Entries taken from a collection:
______

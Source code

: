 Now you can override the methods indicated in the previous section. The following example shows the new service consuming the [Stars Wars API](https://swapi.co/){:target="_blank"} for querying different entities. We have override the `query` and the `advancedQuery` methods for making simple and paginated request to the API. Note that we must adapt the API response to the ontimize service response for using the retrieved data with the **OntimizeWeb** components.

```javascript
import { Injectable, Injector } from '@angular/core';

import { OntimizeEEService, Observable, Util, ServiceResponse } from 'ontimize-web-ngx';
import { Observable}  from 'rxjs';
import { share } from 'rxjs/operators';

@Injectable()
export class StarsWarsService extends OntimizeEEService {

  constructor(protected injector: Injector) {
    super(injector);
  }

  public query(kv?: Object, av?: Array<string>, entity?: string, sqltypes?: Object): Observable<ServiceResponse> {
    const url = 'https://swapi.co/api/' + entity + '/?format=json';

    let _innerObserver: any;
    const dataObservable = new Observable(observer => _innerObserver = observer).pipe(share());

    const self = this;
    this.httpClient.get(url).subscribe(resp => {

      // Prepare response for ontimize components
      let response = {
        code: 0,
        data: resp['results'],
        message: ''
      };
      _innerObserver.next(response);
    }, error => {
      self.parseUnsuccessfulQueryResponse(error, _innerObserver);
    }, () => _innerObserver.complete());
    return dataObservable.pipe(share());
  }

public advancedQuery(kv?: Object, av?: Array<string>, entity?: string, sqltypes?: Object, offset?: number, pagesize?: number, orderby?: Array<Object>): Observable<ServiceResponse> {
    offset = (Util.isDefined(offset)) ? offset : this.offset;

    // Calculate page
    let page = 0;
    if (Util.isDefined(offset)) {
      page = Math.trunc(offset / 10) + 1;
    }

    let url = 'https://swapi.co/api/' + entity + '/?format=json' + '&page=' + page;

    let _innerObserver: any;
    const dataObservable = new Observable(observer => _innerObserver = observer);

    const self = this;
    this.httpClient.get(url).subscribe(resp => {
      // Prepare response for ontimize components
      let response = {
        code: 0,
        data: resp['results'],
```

______

_Exercise description_
Would you please copy all lines in the data that contain the word "dataObservable"?

_Result of the task_
    const dataObservable = new Observable(observer => _innerObserver = observer).pipe(share());
    return dataObservable.pipe(share());
    const dataObservable = new Observable(observer => _innerObserver = observer);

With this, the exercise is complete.